The new administration has made a significant commitment to research in health care and the life sciences, and that's good, but it's like giving shoes to only one of the champion runners in a relay race. Our federal investments are now dangerously lopsided. Today, for every dollar we invest in life science research, we invest only about 50 cents in the physical sciences, engineering and related fields combined.

That unbalanced investment represents a serious strategic error in an era marked by the growing interdependence of all the traditional scientific and technical disciplines, when the most interesting ideas are emerging at the surprising overlaps and intersections between previously unrelated fields.

Second, we need to improve our K-12 education system. America's technology-driven economy demands that our educational institutions supply the innovative thinkers who create new industries and provide the workers who will fill the ever more demanding jobs those new industries generate. We are far behind other countries in tests of student achievement in math and science, outpaced by such countries as Singapore, Japan, Australia, Hungary, England and Canada. Our high schools must not, by default, deny students the opportunity to pursue careers in these fields.

Third, we need to attract more of our citizens, especially minorities and women, into careers in science, mathematics and engineering. As a nation, we cannot prosper without drawing on the talents of this large segment of our population. Only about 5 percent of the 24-year-olds in this country have earned degrees in the natural sciences or engineering. By that measure, we now trail Japan, Korea and the United Kingdom. A decade ago, we were leading.

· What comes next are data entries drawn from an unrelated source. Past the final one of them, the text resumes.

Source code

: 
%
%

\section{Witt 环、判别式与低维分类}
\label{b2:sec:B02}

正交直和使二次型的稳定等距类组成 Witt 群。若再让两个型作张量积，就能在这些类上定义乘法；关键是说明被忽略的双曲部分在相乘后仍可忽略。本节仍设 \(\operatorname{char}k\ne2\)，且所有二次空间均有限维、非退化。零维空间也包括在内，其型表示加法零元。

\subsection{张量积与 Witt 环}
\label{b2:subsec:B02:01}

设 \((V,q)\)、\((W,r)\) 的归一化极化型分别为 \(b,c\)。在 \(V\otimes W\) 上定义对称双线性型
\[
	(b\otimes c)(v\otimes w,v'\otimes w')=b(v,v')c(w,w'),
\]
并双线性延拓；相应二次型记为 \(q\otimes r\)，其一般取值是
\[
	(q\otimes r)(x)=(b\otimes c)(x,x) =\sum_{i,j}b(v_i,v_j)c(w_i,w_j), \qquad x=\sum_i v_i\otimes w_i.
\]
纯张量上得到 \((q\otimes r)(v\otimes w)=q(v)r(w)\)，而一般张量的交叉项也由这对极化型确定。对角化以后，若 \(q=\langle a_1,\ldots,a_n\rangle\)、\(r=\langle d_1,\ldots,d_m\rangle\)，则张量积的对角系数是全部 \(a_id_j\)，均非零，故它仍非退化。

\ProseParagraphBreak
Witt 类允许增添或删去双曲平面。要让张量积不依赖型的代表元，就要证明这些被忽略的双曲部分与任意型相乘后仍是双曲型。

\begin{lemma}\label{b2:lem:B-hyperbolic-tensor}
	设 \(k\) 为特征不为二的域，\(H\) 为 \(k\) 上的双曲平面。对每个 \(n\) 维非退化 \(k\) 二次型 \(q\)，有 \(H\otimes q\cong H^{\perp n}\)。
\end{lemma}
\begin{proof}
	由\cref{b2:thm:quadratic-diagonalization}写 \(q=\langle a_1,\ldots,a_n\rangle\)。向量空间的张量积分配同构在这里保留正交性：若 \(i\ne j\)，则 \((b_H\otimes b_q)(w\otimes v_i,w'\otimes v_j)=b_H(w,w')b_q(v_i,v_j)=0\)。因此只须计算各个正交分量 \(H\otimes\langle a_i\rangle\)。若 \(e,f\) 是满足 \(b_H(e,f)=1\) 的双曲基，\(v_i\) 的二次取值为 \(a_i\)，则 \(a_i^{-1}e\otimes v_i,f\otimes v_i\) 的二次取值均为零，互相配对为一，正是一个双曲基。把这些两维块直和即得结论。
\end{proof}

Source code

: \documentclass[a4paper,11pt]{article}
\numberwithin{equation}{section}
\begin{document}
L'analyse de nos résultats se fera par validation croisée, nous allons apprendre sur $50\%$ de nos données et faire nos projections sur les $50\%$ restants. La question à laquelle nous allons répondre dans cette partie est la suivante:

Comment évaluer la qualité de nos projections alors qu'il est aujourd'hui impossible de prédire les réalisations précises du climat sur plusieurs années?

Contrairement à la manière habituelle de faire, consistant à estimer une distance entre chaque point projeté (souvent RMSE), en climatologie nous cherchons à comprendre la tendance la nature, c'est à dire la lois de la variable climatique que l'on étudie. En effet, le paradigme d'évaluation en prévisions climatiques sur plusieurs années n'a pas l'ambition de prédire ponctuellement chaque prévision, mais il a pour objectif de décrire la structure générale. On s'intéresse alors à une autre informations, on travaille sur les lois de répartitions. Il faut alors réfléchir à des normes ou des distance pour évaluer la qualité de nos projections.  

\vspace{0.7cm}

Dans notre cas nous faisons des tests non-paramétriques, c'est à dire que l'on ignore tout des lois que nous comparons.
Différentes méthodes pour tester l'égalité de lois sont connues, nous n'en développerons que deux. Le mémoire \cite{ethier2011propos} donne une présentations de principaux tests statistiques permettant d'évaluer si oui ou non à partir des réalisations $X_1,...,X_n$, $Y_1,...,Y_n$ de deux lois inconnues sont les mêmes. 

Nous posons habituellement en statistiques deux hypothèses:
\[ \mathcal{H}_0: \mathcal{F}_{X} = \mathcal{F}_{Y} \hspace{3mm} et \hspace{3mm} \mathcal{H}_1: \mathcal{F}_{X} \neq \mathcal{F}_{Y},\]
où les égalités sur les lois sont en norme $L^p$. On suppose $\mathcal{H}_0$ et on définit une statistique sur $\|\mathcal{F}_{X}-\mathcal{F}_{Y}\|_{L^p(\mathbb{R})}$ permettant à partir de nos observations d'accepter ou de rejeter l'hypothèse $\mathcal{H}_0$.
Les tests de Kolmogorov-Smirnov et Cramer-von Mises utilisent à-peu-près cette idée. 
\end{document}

Our colleges and universities must make scientific and engineering education more attractive and accessible to bright young men and women, and our workplaces must provide the incentive and the opportunity to make the most of that talent.

The bottom line is this: It is not what we already know but what we don't yet know that will make the difference to our future and our children's future. We can vault back up the staircase of economic success but we must start by rebuilding its steps: research and education. The result will be the priceless foundation of the next innovation-based economy.

Norman R. Augustine is the retired former chairman and CEO of the Lockheed Martin Corp.

A version of this article appeared in MIT Tech Talk on May 16, 2001.